Che il capo dei Wagner rischi di essere eliminato fisicamente è cosa certa – per molto meno sono scomparsi personaggi più autorevoli – e le rassicurazioni del presidente bielorusso, sulla dislocazione dei mercenari nei loro campi di addestramento in Russia, non convince praticamente nessuno. È anche poco credibile quanto diffuso da Lukashenko circa l’ipotesi che i Wagner possano spostarsi sul territorio bielorusso per difenderlo in caso di attacco ucraino, o in previsione del trasloco di alcune armi nucleari dalla Russia alla Bielorussia. Infine, ha anche insinuato la possibilità che la presenza dei Wagner in Bielorussia sarebbe stata potenzialmente pericolosa nel caso volessero tentare su Minsk la marcia interrotta su Mosca, ma il dittatore ha assicurato che ciò non potrà accadere perché ha il pieno controllo della situazione!

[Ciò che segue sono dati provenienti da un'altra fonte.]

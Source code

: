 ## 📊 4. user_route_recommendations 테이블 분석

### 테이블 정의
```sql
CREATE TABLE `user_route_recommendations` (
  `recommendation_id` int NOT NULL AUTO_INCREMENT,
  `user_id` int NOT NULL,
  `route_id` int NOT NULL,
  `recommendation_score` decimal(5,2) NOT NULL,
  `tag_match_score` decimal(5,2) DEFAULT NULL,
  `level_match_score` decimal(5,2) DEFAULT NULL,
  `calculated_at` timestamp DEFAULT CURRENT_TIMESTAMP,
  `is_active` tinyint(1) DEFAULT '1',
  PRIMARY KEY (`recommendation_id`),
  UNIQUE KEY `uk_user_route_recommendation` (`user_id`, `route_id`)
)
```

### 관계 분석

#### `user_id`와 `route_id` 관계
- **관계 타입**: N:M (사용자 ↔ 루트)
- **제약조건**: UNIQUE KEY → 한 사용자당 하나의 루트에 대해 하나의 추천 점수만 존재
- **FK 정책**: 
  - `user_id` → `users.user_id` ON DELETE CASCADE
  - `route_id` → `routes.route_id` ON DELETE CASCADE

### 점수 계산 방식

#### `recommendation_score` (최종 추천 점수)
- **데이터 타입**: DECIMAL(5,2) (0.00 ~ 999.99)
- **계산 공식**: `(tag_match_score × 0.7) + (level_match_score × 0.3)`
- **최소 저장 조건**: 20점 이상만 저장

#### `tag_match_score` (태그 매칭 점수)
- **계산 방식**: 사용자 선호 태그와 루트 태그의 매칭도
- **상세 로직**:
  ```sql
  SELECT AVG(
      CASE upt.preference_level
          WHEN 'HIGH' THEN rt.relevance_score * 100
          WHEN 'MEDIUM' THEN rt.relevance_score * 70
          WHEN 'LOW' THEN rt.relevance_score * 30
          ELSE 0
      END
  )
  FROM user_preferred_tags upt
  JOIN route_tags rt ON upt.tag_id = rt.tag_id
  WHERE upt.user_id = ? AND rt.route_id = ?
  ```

Insomma, una querelle quella legata al destino dell’eclettico Prigozhin e del singolare Lukashenko che scopre mille ipotesi ma zero verità. Inoltre, dopo queste affermazioni il portavoce del Cremlino, Dmitry Peskov, ha comunicato ai giornalisti che non si stanno seguendo i movimenti del capo dei Wagner. E che Putin e Lukashenko sono in moderato contatto. Peskov ha anche sottolineato che se Prigozhin vorrà continuare a lavorare in Russia, come pare intenda fare, dovrà comunque rinunciare alla sua dimora a San Pietroburgo, che è stata perquisita e probabilmente sequestrata dalle autorità russe dopo il 24 giugno.

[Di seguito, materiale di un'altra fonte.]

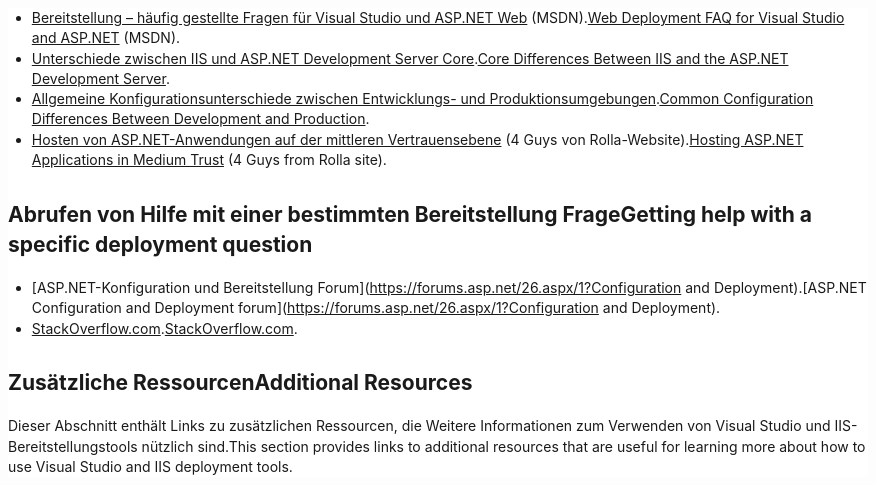 - <span data-ttu-id="b49d0-275">[Bereitstellung – häufig gestellte Fragen für Visual Studio und ASP.NET Web](https://msdn.microsoft.com/library/ee942158.aspx) (MSDN).</span><span class="sxs-lookup"><span data-stu-id="b49d0-275">[Web Deployment FAQ for Visual Studio and ASP.NET](https://msdn.microsoft.com/library/ee942158.aspx) (MSDN).</span></span>
- <span data-ttu-id="b49d0-276">[Unterschiede zwischen IIS und ASP.NET Development Server Core](../web-forms/overview/older-versions-getting-started/deploying-web-site-projects/core-differences-between-iis-and-the-asp-net-development-server-cs.md).</span><span class="sxs-lookup"><span data-stu-id="b49d0-276">[Core Differences Between IIS and the ASP.NET Development Server](../web-forms/overview/older-versions-getting-started/deploying-web-site-projects/core-differences-between-iis-and-the-asp-net-development-server-cs.md).</span></span>
- <span data-ttu-id="b49d0-277">[Allgemeine Konfigurationsunterschiede zwischen Entwicklungs- und Produktionsumgebungen](../web-forms/overview/older-versions-getting-started/deploying-web-site-projects/common-configuration-differences-between-development-and-production-cs.md).</span><span class="sxs-lookup"><span data-stu-id="b49d0-277">[Common Configuration Differences Between Development and Production](../web-forms/overview/older-versions-getting-started/deploying-web-site-projects/common-configuration-differences-between-development-and-production-cs.md).</span></span>
- <span data-ttu-id="b49d0-278">[Hosten von ASP.NET-Anwendungen auf der mittleren Vertrauensebene](http://www.4guysfromrolla.com/articles/100307-1.aspx) (4 Guys von Rolla-Website).</span><span class="sxs-lookup"><span data-stu-id="b49d0-278">[Hosting ASP.NET Applications in Medium Trust](http://www.4guysfromrolla.com/articles/100307-1.aspx) (4 Guys from Rolla site).</span></span>


<a id="gettinghelp"></a>


## <a name="getting-help-with-a-specific-deployment-question"></a><span data-ttu-id="b49d0-279">Abrufen von Hilfe mit einer bestimmten Bereitstellung Frage</span><span class="sxs-lookup"><span data-stu-id="b49d0-279">Getting help with a specific deployment question</span></span>

- <span data-ttu-id="b49d0-280">[ASP.NET-Konfiguration und Bereitstellung Forum](https://forums.asp.net/26.aspx/1?Configuration and Deployment).</span><span class="sxs-lookup"><span data-stu-id="b49d0-280">[ASP.NET Configuration and Deployment forum](https://forums.asp.net/26.aspx/1?Configuration and Deployment).</span></span>
- <span data-ttu-id="b49d0-281">[StackOverflow.com](http://www.StackOverflow.com).</span><span class="sxs-lookup"><span data-stu-id="b49d0-281">[StackOverflow.com](http://www.StackOverflow.com).</span></span>


<a id="additional"></a>


## <a name="additional-resources"></a><span data-ttu-id="b49d0-282">Zusätzliche Ressourcen</span><span class="sxs-lookup"><span data-stu-id="b49d0-282">Additional Resources</span></span>

<span data-ttu-id="b49d0-283">Dieser Abschnitt enthält Links zu zusätzlichen Ressourcen, die Weitere Informationen zum Verwenden von Visual Studio und IIS-Bereitstellungstools nützlich sind.</span><span class="sxs-lookup"><span data-stu-id="b49d0-283">This section provides links to additional resources that are useful for learning more about how to use Visual Studio and IIS deployment tools.</span></span>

In Russia l’immagine di Prigozhin si è chiaramente indebolita, grazie anche all’opera dei media russi che lo ritraggono come un uomo assetato di denaro e potere e che, colpito da quella che definisco “sindrome da incarico”, si è smarrito perdendo il controllo delle sue azioni. Ma nonostante l’opera di discredito delle televisioni, i suoi discorsi e i suoi filmati del passato recente destano ancora molto interesse. Così, il 3 luglio sul canale TelegramGray Zone” è spuntato un messaggio vocale attribuito a Prigozhin, dove veniva cantato l’inno della “marcia per la giustizia” del gruppo Wagner, che inneggiava ai risultati ottenuti. Comunque, il tenore del vocale era un continuo attacco ai media russi, come pubblicato sul quotidiano Novaja Gazeta, accusati di acquisire notorietà alle spalle di coloro che combattevano al fronte. Tuttavia, aleggiano forti dubbi se quella voce sia proprio del capo dei Wagner o magari del suo fantasma.

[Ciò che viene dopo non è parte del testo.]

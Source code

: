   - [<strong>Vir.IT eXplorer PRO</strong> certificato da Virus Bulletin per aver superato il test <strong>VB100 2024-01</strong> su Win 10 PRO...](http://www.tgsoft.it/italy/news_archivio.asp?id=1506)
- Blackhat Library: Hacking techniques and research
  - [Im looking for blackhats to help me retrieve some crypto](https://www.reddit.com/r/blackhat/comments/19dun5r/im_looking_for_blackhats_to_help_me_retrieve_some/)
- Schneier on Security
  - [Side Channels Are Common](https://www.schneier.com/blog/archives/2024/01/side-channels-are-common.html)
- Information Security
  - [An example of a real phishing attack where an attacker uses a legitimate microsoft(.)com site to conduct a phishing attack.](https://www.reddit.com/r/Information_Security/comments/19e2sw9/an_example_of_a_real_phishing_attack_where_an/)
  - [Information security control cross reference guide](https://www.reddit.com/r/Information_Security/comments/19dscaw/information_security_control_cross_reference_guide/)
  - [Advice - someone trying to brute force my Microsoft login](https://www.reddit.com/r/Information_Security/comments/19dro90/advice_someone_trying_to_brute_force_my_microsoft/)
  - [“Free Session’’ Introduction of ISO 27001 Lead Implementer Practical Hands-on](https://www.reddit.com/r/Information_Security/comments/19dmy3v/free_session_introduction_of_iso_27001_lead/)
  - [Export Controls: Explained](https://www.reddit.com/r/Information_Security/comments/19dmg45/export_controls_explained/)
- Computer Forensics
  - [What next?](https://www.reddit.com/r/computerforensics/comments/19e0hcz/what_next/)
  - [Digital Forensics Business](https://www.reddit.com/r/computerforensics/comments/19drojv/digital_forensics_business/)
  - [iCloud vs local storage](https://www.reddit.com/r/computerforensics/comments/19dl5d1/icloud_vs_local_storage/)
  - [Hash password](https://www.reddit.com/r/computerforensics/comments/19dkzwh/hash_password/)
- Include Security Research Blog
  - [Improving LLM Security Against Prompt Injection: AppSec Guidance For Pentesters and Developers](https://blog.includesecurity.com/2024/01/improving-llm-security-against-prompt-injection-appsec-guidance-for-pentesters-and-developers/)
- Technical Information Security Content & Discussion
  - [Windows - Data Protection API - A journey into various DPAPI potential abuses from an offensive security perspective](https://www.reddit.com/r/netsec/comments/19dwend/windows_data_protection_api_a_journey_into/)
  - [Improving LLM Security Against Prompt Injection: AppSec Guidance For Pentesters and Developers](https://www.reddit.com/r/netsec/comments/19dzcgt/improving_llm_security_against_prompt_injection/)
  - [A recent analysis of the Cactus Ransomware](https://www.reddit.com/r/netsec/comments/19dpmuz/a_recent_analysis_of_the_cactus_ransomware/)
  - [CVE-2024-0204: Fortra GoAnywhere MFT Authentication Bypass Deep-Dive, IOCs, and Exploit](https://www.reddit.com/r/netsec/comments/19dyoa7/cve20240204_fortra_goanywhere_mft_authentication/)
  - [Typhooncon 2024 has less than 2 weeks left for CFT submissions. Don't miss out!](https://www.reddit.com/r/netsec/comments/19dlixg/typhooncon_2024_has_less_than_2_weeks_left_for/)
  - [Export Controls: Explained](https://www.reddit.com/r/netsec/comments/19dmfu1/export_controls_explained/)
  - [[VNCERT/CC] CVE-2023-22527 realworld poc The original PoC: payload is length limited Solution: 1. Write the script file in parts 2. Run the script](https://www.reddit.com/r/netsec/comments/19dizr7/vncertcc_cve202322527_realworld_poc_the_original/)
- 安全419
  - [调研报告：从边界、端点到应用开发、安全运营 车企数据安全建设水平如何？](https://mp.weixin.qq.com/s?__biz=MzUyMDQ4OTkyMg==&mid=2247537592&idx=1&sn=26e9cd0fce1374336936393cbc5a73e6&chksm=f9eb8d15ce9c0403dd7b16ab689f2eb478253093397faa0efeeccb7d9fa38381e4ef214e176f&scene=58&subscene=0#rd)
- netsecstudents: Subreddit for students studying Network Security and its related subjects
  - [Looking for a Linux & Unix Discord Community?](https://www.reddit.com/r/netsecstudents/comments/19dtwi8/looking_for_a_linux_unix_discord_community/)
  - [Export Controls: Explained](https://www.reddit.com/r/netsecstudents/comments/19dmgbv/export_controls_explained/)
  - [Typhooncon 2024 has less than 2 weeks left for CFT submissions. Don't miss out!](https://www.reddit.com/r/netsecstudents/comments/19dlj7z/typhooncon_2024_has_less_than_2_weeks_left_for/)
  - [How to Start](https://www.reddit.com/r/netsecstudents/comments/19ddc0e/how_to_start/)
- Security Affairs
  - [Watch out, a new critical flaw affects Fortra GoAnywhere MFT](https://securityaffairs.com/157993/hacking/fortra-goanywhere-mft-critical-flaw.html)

Dopotutto, i Wagner rappresentano un’organizzazione difficile da demolire, soprattutto per la profonda articolazione anche nel Continente africano. Ma quale futuro spetta ai Wagner in Africa? Intanto la revisione/ridimensionamento applicata in Russia al gruppo mercenario si sta estendendo anche alla Repubblica Centrafricana e al Mali, dove è previsto che i Wagner cambino nome. Fattore, questo, dal significato fondamentale e drastico. Già a fine giugno il ministro degli Esteri russo, Sergei Lavrov, aveva assicurato che il compito degli istruttori militari Wagner presenti a Bamako e Bangui non si sarebbe interrotto. Tale assicurazione di cooperazione militare è indirizzata ai governi dei rispettivi Paesi, che hanno nei Wagner la garanzia di stabilità e sicurezza. Così, la rapidità con cui il Governo centrafricano ha proclamato la sua lealtà a Vladimir Putin chiarisce quanto è in programma. Infatti, il ministro degli Esteri centrafricano Sylvie Baïpo Témon ha subito affermato di non avere mai “avuto contatti con compagnie militari private”. Ovviamente, è una colossale menzogna di una banalità imbarazzante pronunciata da un ministro, sapendo quanto i Wagner siano radicati nella Repubblica centrafricana. Il tutto è un brutto presagio che potrebbe scavare la fossa, non solo metaforica, allo “zombi Prigozhin.